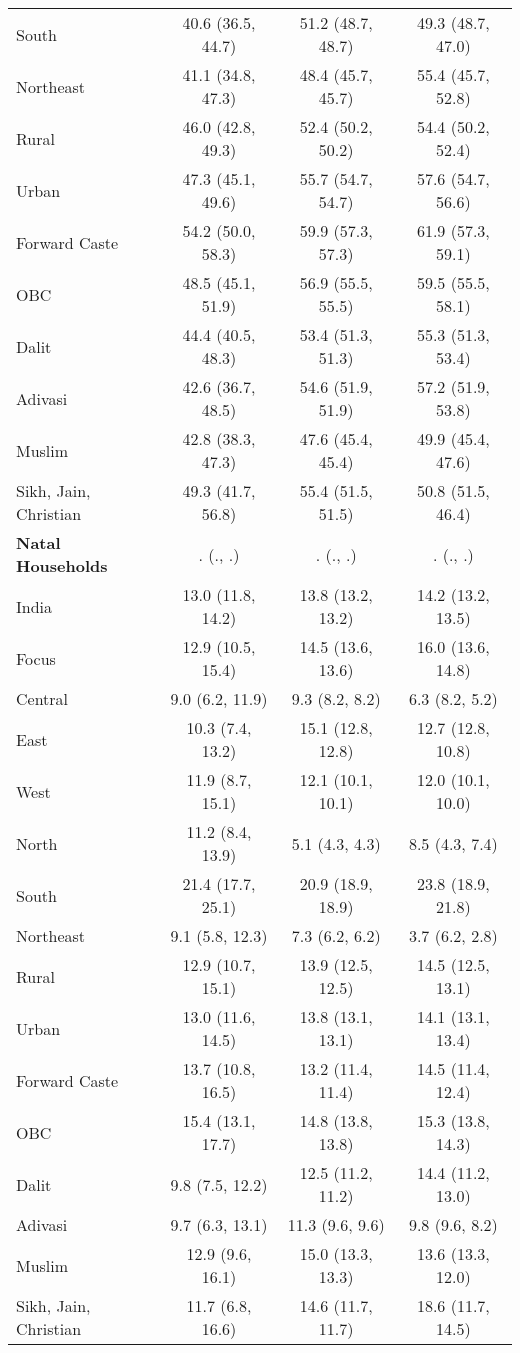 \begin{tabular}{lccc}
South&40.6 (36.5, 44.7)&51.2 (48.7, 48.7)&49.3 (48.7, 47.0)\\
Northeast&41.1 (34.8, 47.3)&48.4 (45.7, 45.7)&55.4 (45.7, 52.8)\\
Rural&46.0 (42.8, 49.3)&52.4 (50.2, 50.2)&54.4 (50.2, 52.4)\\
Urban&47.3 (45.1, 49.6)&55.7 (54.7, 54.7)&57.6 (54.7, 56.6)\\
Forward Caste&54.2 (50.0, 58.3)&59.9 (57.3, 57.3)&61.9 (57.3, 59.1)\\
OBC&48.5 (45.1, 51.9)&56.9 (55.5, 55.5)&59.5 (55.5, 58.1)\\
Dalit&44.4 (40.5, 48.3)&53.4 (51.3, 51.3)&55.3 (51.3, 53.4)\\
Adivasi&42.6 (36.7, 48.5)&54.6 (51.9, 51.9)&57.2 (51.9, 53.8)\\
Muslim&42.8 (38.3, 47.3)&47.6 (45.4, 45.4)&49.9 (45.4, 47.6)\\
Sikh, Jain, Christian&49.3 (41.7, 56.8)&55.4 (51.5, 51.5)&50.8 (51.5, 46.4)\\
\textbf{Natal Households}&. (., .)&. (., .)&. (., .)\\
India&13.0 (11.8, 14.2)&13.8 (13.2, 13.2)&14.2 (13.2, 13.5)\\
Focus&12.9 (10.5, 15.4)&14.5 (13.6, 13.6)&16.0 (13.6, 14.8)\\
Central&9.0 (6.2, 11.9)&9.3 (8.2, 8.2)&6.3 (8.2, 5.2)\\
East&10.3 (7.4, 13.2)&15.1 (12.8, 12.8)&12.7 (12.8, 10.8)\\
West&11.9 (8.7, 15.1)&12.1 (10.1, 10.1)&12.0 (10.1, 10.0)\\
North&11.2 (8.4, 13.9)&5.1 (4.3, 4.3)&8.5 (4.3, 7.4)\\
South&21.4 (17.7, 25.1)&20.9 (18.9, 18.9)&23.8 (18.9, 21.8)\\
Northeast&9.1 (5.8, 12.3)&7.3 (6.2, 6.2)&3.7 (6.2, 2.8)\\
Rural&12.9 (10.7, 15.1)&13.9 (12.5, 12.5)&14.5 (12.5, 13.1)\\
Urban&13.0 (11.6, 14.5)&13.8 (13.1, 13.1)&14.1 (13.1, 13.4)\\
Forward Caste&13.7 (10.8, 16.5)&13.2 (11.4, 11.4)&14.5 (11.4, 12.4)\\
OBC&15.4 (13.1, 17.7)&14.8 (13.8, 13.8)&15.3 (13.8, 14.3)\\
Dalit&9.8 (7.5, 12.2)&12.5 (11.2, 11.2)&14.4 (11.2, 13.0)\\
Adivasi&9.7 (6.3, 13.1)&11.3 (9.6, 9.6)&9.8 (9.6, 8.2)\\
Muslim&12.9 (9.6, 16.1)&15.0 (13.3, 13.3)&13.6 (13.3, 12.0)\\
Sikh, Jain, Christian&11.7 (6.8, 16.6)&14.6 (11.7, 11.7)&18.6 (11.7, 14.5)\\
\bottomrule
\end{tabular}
--------------------------------
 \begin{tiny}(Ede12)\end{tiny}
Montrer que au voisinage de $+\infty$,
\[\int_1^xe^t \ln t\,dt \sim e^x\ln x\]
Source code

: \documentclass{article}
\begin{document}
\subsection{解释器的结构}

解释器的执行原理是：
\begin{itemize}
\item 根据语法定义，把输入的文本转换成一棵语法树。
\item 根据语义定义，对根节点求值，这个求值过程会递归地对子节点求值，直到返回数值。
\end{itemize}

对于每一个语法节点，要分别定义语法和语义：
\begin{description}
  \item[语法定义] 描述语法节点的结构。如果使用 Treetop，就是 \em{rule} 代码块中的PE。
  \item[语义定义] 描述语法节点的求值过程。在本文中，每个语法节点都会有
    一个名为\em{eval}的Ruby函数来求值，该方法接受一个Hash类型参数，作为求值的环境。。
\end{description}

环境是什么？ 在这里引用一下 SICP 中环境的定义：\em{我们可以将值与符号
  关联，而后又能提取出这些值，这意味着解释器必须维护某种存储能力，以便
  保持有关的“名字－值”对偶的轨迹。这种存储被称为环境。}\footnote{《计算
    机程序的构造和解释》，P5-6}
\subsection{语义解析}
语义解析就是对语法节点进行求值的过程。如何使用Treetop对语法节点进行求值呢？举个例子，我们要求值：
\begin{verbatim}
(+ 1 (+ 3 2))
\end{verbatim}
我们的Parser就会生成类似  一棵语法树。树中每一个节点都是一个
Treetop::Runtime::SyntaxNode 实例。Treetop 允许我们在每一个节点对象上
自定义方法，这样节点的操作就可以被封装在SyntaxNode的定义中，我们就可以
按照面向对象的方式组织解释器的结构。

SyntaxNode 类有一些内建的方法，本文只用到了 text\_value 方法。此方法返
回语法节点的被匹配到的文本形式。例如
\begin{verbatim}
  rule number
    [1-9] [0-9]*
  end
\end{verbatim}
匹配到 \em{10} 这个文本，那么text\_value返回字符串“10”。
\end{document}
--------------------------------
- [Instructions for the task]
Each line in the material above that mentions the word "Northeast" must be copied.

- [The answer]
Northeast&41.1 (34.8, 47.3)&48.4 (45.7, 45.7)&55.4 (45.7, 52.8)\\
Northeast&9.1 (5.8, 12.3)&7.3 (6.2, 6.2)&3.7 (6.2, 2.8)\\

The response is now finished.